INPUT MATERIAL
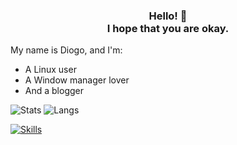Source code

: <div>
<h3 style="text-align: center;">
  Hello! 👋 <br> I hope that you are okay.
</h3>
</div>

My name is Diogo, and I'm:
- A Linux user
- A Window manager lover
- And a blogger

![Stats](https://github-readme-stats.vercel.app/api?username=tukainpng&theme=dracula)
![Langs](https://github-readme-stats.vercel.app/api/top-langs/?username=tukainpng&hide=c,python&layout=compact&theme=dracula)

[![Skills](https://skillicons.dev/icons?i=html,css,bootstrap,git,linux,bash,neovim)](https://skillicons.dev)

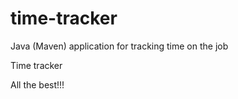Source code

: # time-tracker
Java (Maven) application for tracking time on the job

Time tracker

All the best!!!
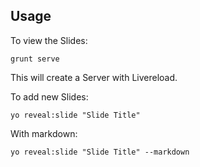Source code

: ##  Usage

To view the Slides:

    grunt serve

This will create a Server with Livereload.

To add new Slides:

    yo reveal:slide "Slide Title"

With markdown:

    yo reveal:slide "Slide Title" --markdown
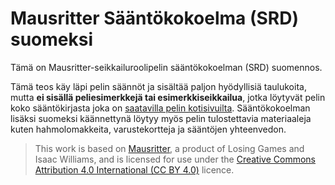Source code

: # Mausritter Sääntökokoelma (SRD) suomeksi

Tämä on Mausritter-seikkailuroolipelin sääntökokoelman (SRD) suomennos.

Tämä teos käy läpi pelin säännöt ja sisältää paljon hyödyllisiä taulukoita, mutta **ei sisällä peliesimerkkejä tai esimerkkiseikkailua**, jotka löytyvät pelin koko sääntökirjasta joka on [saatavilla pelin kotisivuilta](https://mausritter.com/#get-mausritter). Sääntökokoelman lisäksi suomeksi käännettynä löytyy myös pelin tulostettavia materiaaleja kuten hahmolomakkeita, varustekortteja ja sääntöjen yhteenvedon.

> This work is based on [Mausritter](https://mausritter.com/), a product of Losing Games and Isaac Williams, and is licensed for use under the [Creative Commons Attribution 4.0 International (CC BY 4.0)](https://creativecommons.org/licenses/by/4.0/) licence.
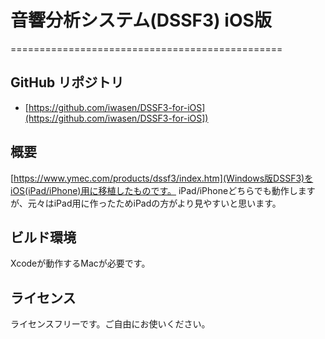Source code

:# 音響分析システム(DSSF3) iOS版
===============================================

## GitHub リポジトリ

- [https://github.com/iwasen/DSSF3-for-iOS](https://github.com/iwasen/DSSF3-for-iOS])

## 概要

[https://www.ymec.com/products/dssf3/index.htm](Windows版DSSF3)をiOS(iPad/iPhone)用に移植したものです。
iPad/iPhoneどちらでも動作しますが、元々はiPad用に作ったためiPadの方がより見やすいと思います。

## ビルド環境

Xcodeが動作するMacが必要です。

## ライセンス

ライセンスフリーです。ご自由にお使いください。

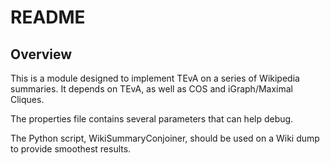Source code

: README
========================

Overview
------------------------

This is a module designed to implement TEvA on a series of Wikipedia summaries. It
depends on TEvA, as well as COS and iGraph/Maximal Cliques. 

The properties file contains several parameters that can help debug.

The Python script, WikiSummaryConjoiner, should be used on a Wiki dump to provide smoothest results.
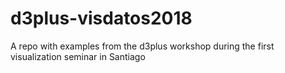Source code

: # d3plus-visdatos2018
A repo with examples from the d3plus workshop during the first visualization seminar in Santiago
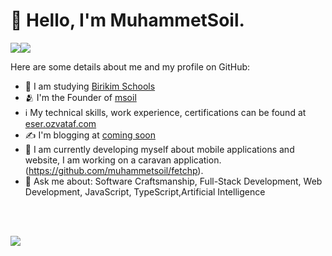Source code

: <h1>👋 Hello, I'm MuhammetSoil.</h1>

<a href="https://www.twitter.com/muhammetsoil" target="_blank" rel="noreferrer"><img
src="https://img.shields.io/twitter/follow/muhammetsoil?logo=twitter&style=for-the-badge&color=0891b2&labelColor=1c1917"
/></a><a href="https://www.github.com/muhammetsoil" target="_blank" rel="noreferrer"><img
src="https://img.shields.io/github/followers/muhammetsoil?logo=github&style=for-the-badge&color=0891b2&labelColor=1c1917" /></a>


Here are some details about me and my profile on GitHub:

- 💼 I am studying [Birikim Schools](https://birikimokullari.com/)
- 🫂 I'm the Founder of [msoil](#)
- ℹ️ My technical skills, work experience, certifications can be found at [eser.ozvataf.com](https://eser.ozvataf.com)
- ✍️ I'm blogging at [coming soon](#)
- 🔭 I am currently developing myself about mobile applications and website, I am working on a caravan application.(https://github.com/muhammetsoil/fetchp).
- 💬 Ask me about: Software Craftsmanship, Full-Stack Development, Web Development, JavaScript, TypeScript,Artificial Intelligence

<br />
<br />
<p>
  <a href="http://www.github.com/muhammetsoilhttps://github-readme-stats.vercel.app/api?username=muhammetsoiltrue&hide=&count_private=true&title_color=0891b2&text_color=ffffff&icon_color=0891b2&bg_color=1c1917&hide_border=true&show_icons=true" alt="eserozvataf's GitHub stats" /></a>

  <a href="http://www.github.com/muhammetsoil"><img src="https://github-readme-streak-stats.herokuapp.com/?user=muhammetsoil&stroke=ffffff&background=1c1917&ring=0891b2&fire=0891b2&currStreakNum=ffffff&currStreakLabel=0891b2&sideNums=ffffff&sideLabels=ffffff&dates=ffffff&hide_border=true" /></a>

==

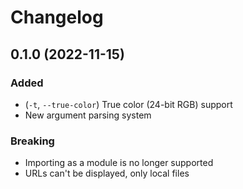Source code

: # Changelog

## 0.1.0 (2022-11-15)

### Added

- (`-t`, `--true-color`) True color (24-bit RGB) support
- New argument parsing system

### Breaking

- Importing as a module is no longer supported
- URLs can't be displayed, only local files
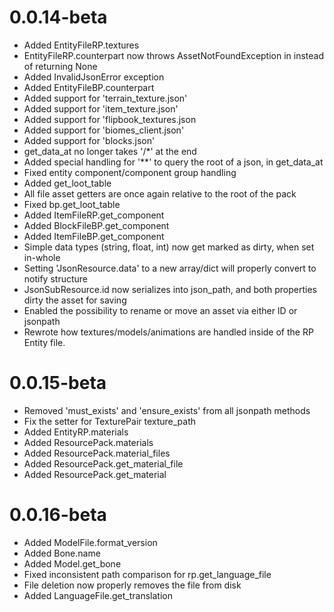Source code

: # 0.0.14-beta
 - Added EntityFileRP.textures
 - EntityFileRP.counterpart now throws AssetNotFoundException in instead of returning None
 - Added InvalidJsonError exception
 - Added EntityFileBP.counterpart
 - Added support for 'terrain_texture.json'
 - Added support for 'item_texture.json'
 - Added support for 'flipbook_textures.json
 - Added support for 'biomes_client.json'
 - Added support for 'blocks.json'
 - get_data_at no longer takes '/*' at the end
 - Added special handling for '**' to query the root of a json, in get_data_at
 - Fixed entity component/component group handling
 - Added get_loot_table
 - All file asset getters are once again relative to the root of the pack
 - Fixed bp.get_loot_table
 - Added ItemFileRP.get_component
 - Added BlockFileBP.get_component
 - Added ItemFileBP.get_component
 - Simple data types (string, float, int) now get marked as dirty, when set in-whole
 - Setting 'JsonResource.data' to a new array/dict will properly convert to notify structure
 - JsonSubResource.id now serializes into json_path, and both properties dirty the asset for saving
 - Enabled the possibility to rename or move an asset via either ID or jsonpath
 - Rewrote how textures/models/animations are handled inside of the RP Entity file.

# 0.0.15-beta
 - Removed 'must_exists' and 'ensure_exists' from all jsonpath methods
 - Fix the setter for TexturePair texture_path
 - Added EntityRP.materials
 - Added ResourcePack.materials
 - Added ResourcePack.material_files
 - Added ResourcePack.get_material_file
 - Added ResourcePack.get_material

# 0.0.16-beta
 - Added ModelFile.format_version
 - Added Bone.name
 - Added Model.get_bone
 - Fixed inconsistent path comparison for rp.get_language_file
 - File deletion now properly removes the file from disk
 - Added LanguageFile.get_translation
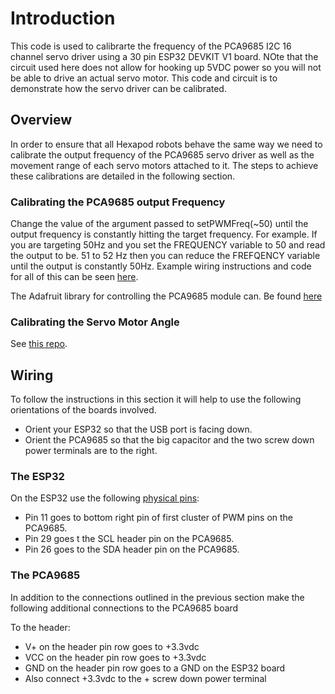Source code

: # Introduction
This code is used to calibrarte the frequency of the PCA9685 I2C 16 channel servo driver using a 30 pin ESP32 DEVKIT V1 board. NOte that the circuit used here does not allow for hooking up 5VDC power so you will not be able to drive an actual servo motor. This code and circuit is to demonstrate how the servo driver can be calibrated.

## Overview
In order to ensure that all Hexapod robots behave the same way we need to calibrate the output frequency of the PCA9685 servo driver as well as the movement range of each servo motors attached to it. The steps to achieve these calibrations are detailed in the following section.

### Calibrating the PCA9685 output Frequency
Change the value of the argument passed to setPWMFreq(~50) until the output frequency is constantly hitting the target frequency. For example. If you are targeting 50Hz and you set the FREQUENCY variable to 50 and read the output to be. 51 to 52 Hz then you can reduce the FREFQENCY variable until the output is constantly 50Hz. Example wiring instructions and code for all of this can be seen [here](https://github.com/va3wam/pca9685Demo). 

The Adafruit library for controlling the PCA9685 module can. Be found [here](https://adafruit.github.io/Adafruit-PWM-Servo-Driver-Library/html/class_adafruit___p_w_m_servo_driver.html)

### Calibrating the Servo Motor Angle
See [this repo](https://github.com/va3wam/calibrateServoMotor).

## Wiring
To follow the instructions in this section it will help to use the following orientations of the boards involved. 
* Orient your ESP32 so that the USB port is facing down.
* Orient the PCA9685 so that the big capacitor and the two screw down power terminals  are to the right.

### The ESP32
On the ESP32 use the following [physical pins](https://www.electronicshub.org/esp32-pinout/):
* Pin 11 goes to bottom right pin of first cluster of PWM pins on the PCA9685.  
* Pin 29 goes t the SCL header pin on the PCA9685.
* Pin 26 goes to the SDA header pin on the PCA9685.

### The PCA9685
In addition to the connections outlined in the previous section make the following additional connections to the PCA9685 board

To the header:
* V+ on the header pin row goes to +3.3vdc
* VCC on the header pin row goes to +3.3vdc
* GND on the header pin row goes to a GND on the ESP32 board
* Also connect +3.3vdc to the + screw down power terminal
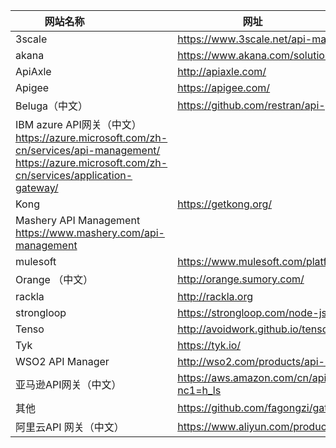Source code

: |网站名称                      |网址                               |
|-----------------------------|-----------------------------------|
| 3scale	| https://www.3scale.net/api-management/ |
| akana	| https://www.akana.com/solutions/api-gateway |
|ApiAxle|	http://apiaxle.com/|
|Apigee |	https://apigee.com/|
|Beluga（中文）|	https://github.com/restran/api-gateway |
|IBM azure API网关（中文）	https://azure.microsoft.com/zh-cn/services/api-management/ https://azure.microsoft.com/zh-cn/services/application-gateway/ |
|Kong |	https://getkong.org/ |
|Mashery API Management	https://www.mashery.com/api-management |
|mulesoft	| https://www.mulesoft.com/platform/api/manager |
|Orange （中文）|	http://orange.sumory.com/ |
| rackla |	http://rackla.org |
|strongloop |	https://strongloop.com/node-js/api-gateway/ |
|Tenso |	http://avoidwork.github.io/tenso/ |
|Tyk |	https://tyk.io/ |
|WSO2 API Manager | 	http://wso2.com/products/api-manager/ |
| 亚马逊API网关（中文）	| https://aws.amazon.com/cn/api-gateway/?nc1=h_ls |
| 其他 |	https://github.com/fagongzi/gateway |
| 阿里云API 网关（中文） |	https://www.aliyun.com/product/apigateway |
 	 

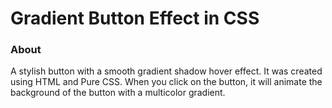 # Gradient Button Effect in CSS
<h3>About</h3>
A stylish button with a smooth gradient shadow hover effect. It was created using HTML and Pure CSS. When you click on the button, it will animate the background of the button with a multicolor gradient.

---

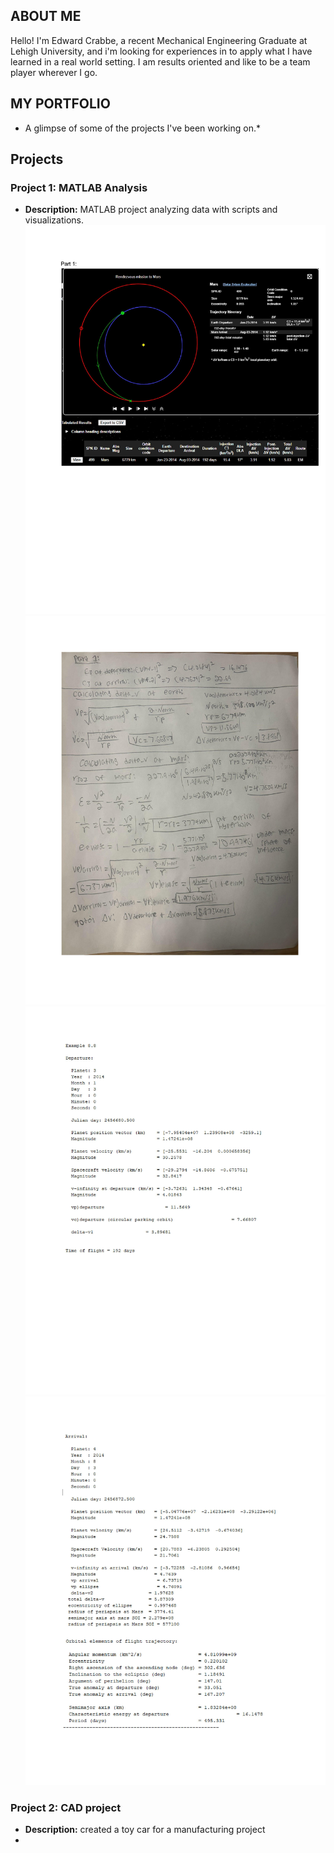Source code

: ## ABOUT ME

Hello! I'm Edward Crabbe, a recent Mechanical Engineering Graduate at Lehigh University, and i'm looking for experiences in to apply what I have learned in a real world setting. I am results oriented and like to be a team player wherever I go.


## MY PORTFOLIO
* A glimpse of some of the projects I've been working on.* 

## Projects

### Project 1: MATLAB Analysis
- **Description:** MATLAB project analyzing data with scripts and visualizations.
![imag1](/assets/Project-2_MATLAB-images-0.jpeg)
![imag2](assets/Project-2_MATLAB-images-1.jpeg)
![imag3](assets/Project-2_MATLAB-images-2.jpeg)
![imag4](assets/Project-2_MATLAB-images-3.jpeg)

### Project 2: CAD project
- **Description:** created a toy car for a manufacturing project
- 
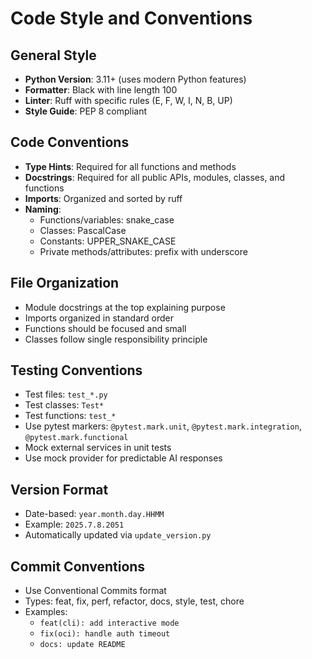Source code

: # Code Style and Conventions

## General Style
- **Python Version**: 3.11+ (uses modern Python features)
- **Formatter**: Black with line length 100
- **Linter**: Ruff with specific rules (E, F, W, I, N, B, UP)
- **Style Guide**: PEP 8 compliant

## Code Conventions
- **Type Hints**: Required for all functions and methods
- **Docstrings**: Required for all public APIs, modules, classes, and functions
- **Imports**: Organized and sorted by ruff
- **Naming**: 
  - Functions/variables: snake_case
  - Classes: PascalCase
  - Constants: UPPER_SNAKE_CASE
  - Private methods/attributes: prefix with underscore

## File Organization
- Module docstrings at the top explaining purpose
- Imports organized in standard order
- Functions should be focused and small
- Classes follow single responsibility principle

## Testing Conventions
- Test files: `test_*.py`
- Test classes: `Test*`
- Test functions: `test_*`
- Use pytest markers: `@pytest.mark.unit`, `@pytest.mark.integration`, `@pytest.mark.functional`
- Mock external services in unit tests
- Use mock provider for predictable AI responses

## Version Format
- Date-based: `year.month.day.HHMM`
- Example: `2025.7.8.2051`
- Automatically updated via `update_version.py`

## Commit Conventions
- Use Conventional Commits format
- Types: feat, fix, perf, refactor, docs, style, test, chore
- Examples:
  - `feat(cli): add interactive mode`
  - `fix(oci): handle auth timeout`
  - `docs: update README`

YOUR INSTRUCTIONS
Every line that contains "Hello" should be copied out of the data.

REPLY TO THE EXERCISE
  Hello! 👋 <br> I hope that you are okay.
: <h1>👋 Hello, I'm MuhammetSoil.</h1>
Hello! I'm Edward Crabbe, a recent Mechanical Engineering Graduate at Lehigh University, and i'm looking for experiences in to apply what I have learned in a real world setting. I am results oriented and like to be a team player wherever I go.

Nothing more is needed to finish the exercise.